__WHAT THE TASK ASKS__:
Copy exactly the lines of the material below that run from the one containing "RNA metabolism. L" through the one containing "Is Alba an RNase P subunit?.". Copy no other lines.

__INPUT DATA__:
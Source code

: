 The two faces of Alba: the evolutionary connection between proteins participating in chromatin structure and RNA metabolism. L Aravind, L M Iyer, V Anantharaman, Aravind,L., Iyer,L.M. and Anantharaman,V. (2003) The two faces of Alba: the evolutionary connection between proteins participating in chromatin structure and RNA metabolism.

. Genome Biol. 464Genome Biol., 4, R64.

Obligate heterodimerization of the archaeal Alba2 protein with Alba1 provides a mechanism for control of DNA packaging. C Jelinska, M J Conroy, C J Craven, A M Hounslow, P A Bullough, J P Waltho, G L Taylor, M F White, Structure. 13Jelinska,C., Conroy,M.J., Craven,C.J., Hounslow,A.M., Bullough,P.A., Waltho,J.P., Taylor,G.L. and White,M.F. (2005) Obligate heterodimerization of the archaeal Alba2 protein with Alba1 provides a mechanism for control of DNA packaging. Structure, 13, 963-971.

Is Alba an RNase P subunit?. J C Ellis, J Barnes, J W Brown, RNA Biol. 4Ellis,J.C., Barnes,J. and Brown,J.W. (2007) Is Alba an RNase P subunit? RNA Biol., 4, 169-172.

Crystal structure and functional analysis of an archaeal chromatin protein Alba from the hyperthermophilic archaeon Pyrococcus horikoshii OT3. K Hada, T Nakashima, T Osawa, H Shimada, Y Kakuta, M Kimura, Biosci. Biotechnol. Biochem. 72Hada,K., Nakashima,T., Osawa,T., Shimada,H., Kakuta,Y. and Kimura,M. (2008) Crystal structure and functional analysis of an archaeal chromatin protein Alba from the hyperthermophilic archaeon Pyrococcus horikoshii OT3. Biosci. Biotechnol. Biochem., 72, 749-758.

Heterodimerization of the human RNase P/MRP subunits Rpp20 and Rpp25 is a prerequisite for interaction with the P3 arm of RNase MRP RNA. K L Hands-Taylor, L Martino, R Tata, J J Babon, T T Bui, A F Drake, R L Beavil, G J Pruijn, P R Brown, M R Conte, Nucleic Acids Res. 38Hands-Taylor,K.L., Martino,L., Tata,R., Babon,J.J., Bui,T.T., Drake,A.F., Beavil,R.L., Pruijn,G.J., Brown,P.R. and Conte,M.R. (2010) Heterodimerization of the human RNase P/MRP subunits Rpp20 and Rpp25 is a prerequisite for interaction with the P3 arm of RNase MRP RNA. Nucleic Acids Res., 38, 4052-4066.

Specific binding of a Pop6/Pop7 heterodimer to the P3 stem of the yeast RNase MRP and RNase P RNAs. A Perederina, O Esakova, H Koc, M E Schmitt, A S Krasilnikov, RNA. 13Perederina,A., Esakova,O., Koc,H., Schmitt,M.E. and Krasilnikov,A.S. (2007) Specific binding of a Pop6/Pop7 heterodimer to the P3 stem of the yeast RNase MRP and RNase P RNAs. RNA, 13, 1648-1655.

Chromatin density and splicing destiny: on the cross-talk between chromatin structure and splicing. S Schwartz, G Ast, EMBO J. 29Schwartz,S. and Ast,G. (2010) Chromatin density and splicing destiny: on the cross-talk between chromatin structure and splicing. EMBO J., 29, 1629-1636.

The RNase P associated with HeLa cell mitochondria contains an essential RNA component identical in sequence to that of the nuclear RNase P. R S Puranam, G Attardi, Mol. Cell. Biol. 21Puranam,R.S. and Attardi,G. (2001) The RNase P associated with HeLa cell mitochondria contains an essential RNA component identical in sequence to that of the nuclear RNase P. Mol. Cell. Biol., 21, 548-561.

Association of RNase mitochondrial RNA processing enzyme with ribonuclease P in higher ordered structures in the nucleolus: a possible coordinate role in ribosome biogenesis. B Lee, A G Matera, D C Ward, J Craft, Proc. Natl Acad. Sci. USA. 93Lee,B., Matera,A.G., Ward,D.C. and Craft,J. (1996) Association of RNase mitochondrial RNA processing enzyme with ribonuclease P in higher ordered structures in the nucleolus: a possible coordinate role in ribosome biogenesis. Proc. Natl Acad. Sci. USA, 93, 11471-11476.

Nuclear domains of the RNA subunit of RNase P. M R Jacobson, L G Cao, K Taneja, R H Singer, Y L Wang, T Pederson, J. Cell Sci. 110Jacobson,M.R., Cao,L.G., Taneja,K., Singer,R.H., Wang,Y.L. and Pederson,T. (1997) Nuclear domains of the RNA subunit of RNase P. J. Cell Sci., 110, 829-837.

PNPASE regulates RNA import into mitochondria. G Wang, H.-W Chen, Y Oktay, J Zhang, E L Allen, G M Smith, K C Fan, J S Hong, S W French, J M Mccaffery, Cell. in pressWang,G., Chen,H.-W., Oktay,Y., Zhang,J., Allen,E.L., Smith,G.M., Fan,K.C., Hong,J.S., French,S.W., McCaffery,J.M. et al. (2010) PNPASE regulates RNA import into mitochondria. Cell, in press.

__EXPECTED ANSWER__:
: The two faces of Alba: the evolutionary connection between proteins participating in chromatin structure and RNA metabolism. L Aravind, L M Iyer, V Anantharaman, Aravind,L., Iyer,L.M. and Anantharaman,V. (2003) The two faces of Alba: the evolutionary connection between proteins participating in chromatin structure and RNA metabolism.

. Genome Biol. 464Genome Biol., 4, R64.

Obligate heterodimerization of the archaeal Alba2 protein with Alba1 provides a mechanism for control of DNA packaging. C Jelinska, M J Conroy, C J Craven, A M Hounslow, P A Bullough, J P Waltho, G L Taylor, M F White, Structure. 13Jelinska,C., Conroy,M.J., Craven,C.J., Hounslow,A.M., Bullough,P.A., Waltho,J.P., Taylor,G.L. and White,M.F. (2005) Obligate heterodimerization of the archaeal Alba2 protein with Alba1 provides a mechanism for control of DNA packaging. Structure, 13, 963-971.

Is Alba an RNase P subunit?. J C Ellis, J Barnes, J W Brown, RNA Biol. 4Ellis,J.C., Barnes,J. and Brown,J.W. (2007) Is Alba an RNase P subunit? RNA Biol., 4, 169-172.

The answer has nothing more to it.